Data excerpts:
********************
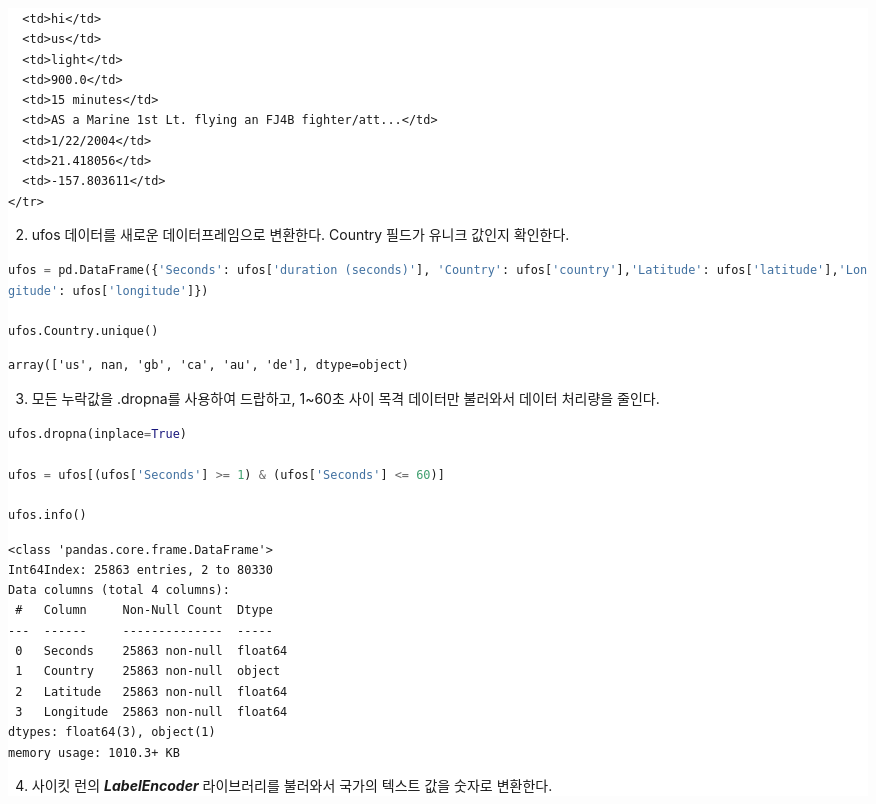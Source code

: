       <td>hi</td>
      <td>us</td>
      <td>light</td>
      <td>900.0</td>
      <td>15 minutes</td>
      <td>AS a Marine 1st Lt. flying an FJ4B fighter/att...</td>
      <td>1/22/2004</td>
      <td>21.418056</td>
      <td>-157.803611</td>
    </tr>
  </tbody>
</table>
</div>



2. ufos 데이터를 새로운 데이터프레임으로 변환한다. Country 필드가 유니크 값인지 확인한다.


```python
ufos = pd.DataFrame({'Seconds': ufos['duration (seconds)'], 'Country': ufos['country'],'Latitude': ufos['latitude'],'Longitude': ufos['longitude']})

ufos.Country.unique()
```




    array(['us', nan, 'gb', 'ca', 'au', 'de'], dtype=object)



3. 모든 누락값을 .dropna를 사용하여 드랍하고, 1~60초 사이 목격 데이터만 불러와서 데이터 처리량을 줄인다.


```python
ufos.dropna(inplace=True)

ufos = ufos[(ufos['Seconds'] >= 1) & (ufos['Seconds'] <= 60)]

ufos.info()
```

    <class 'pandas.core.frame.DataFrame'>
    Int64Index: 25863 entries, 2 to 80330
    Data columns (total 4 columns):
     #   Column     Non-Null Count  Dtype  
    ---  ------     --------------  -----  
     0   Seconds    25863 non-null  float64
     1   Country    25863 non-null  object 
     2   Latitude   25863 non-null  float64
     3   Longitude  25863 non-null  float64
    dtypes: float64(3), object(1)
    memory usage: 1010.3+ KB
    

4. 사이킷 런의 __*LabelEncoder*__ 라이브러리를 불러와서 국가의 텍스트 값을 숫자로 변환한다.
********************
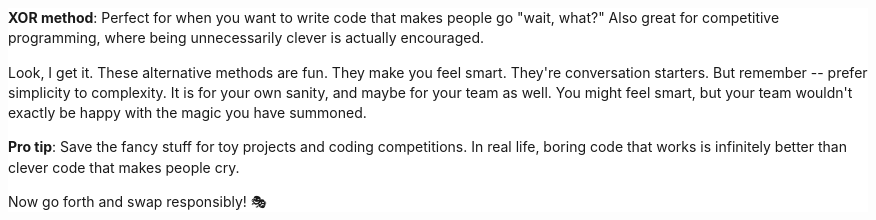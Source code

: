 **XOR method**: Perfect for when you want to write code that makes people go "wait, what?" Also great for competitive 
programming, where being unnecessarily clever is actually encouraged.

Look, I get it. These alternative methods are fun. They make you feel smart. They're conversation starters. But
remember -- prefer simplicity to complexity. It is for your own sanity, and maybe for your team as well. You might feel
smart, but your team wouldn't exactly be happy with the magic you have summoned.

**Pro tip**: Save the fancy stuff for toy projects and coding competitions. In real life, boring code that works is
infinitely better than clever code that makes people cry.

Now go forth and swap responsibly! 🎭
********************
Task statement: Wherever a line in the entries holds "불러와서", copy that line.

Answer to this problem:
3. 모든 누락값을 .dropna를 사용하여 드랍하고, 1~60초 사이 목격 데이터만 불러와서 데이터 처리량을 줄인다.
4. 사이킷 런의 __*LabelEncoder*__ 라이브러리를 불러와서 국가의 텍스트 값을 숫자로 변환한다.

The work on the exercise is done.